Anatoli se muerde el labio inferior. Yo camino lentamente hacia donde están él y Tania.

—Esa frase la decía mucho mi madre —comento, muy tranquila, sabiendo que me ha descubierto—. Aunque he aprendido a disimular mi acento siberiano, lo cierto es que se me escapó una palabrota típica de mi región en mal momento. Y Dimitri se dio cuenta, tanto de la frase como de mi entonación, que en ese momento no supe disfrazar.

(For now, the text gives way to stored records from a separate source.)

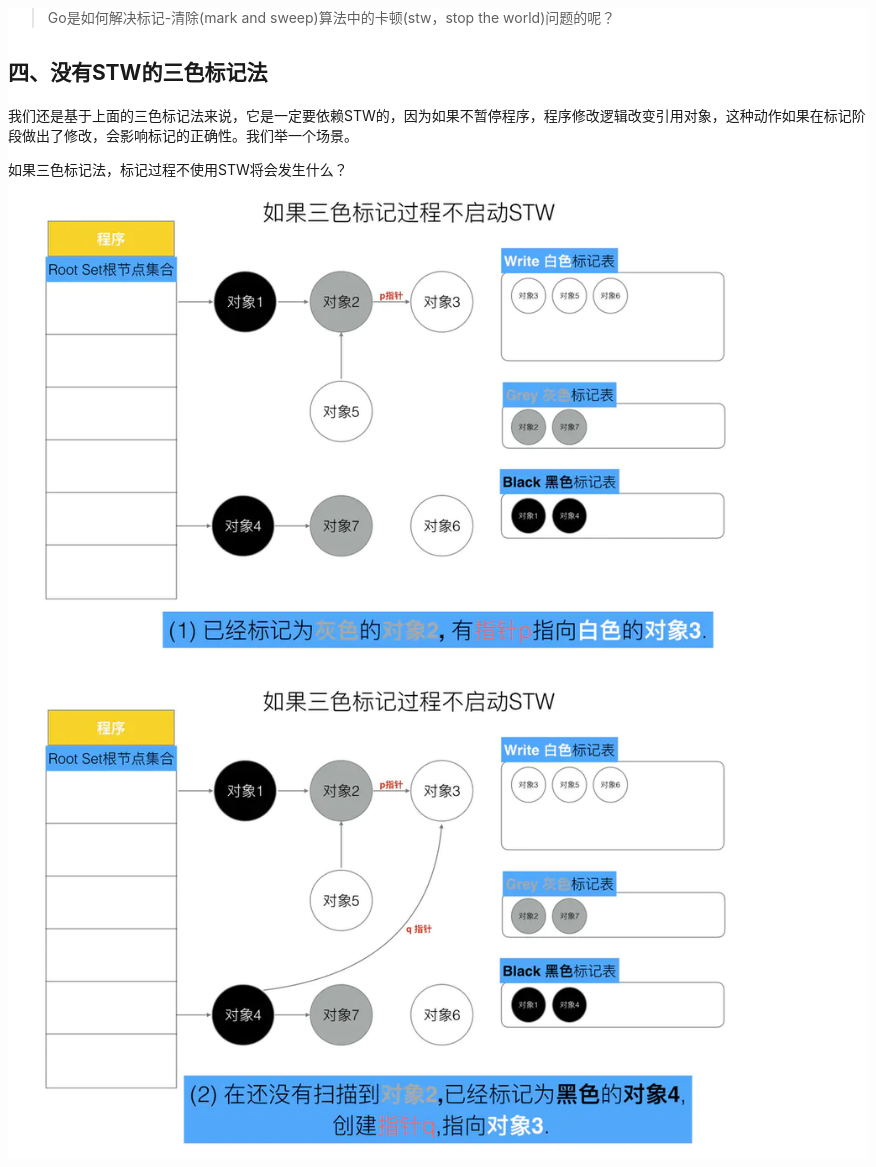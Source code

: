 > Go是如何解决标记-清除(mark and sweep)算法中的卡顿(stw，stop the world)问题的呢？

## 四、没有STW的三色标记法
我们还是基于上面的三色标记法来说，它是一定要依赖STW的，因为如果不暂停程序，程序修改逻辑改变引用对象，这种动作如果在标记阶段做出了修改，会影响标记的正确性。我们举一个场景。

如果三色标记法，标记过程不使用STW将会发生什么？
![gc1.5-8](gc1.5-8.webp)
![gc1.5-9](gc1.5-9.webp)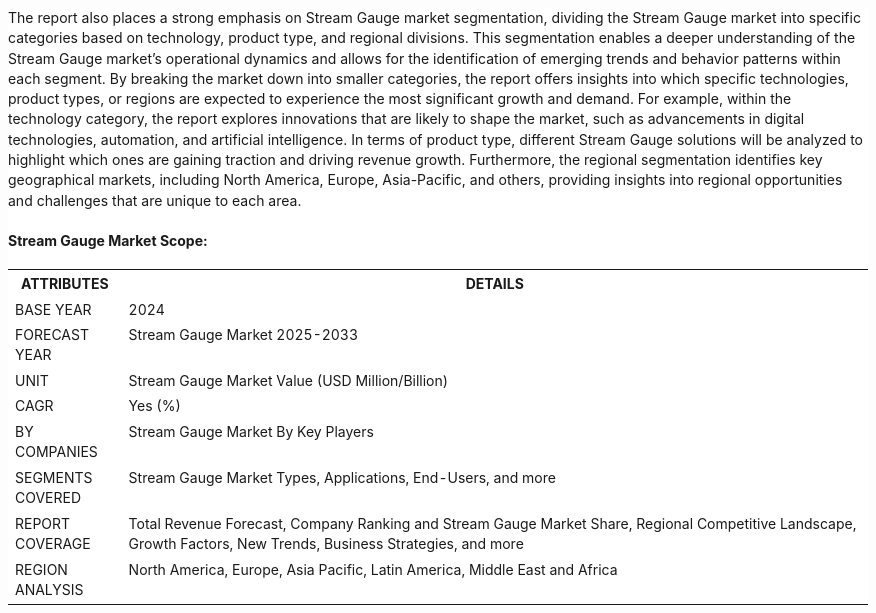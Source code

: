 The report also places a strong emphasis on Stream Gauge market segmentation, dividing the Stream Gauge market into specific categories based on technology, product type, and regional divisions. This segmentation enables a deeper understanding of the Stream Gauge market’s operational dynamics and allows for the identification of emerging trends and behavior patterns within each segment. By breaking the market down into smaller categories, the report offers insights into which specific technologies, product types, or regions are expected to experience the most significant growth and demand. For example, within the technology category, the report explores innovations that are likely to shape the market, such as advancements in digital technologies, automation, and artificial intelligence. In terms of product type, different Stream Gauge solutions will be analyzed to highlight which ones are gaining traction and driving revenue growth. Furthermore, the regional segmentation identifies key geographical markets, including North America, Europe, Asia-Pacific, and others, providing insights into regional opportunities and challenges that are unique to each area.

<h4>Stream Gauge Market Scope:</h4>
<table>
<tr>
<th>ATTRIBUTES</th>
<th>DETAILS</th>
</tr>
<tr>
<td>BASE YEAR</td>
<td>2024</td>
</tr>
<tr>
<td>FORECAST YEAR</td>
<td>Stream Gauge Market 2025-2033</td>
</tr>
<tr>
<td>UNIT</td>
<td>Stream Gauge Market Value (USD Million/Billion)</td>
<tr>
<td>CAGR</td>
<td>Yes (%)</td>
</tr>
</tr>
<tr>
<td>BY COMPANIES</td>
<td>Stream Gauge Market By Key Players</td>
</tr>
<tr>
<td>SEGMENTS COVERED</td>
<td>Stream Gauge Market Types, Applications, End-Users, and more</td>
</tr>
<tr>
<td>REPORT COVERAGE</td>
<td>Total Revenue Forecast, Company Ranking and Stream Gauge Market Share, Regional Competitive Landscape, Growth Factors, New Trends, Business Strategies, and more</td>
</tr>
<tr>
<td>REGION ANALYSIS</td>
<td>North America, Europe, Asia Pacific, Latin America, Middle East and Africa</td>
</tr>
</table>
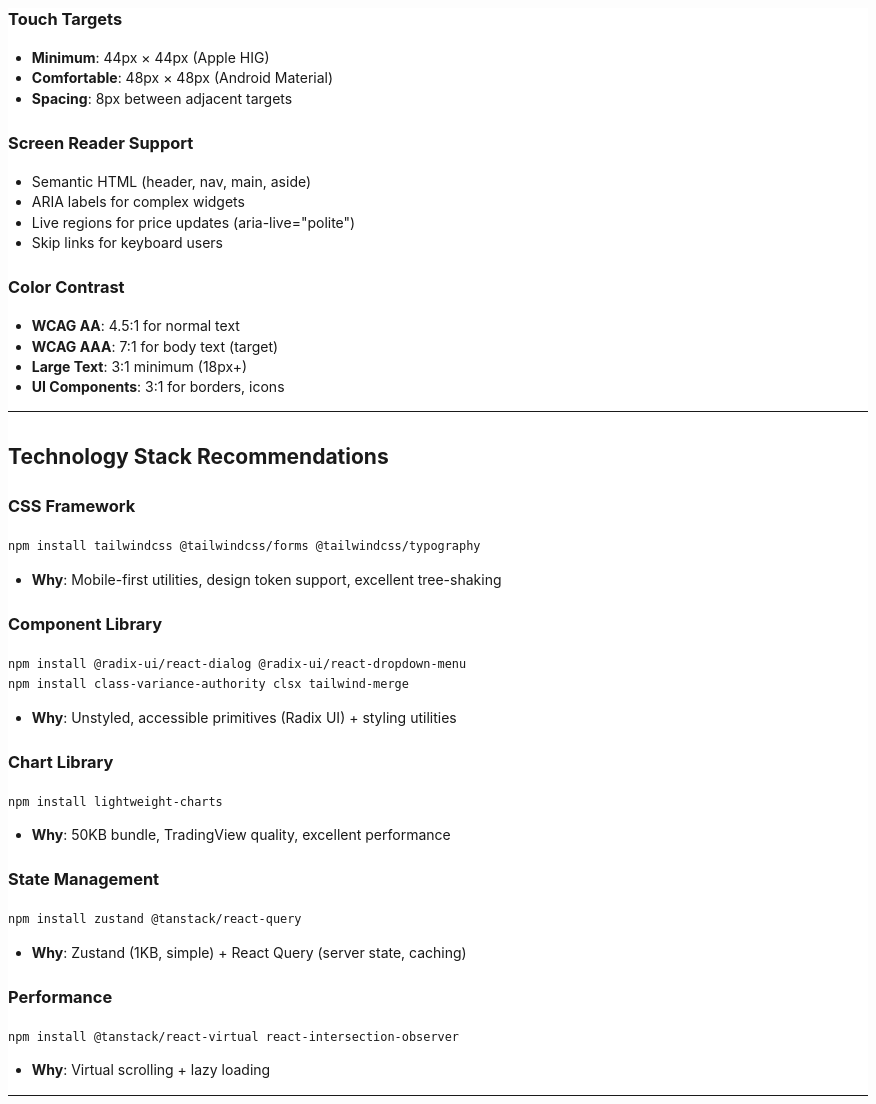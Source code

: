 ### Touch Targets
- **Minimum**: 44px × 44px (Apple HIG)
- **Comfortable**: 48px × 48px (Android Material)
- **Spacing**: 8px between adjacent targets

### Screen Reader Support
- Semantic HTML (header, nav, main, aside)
- ARIA labels for complex widgets
- Live regions for price updates (aria-live="polite")
- Skip links for keyboard users

### Color Contrast
- **WCAG AA**: 4.5:1 for normal text
- **WCAG AAA**: 7:1 for body text (target)
- **Large Text**: 3:1 minimum (18px+)
- **UI Components**: 3:1 for borders, icons

---

## Technology Stack Recommendations

### CSS Framework
```bash
npm install tailwindcss @tailwindcss/forms @tailwindcss/typography
```
- **Why**: Mobile-first utilities, design token support, excellent tree-shaking

### Component Library
```bash
npm install @radix-ui/react-dialog @radix-ui/react-dropdown-menu
npm install class-variance-authority clsx tailwind-merge
```
- **Why**: Unstyled, accessible primitives (Radix UI) + styling utilities

### Chart Library
```bash
npm install lightweight-charts
```
- **Why**: 50KB bundle, TradingView quality, excellent performance

### State Management
```bash
npm install zustand @tanstack/react-query
```
- **Why**: Zustand (1KB, simple) + React Query (server state, caching)

### Performance
```bash
npm install @tanstack/react-virtual react-intersection-observer
```
- **Why**: Virtual scrolling + lazy loading

---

—Soy un imbécil —reconoce Anatoli tras unos momentos de silencio en los que, cabizbajo, parece reflexionar con los ojos cerrados—. No estamos buscando a un tal Ivan A. Ivanovich. La a, aunque la encontramos en un trozo aparte en la hoja rota del informe, no estaba en mayúscula ni llevaba un punto. Gorkshov usó la palabra «topo», una expresión que puede designar tanto a un hombre como a una mujer. Y el topo, el agente que el soldado que acompañaba a Gorkshov reconoció, era Ivana Ivanovich, una espía alemana de origen siberiano que anda por nuestra ciudad de incógnito.

Anatoli descuelga su arma y me apunta con ella. Tarda un instante en recordar que está encasquillada y no la ha reparado desde el incidente del cementerio. Ese instante me basta. Saco el punzón que utilizaban los caníbales para asar la carne en sus fogatas frente al cementerio. Sin mediar palabra, se lo clavo justo sobre la oreja para que alcance las zonas blandas del cerebro de forma mucho más rápida y eficiente.

Lo hago bien y el punzón entra hasta el fondo. Me enseñaron a conciencia cómo hacerlo durante mi entrenamiento en las SS.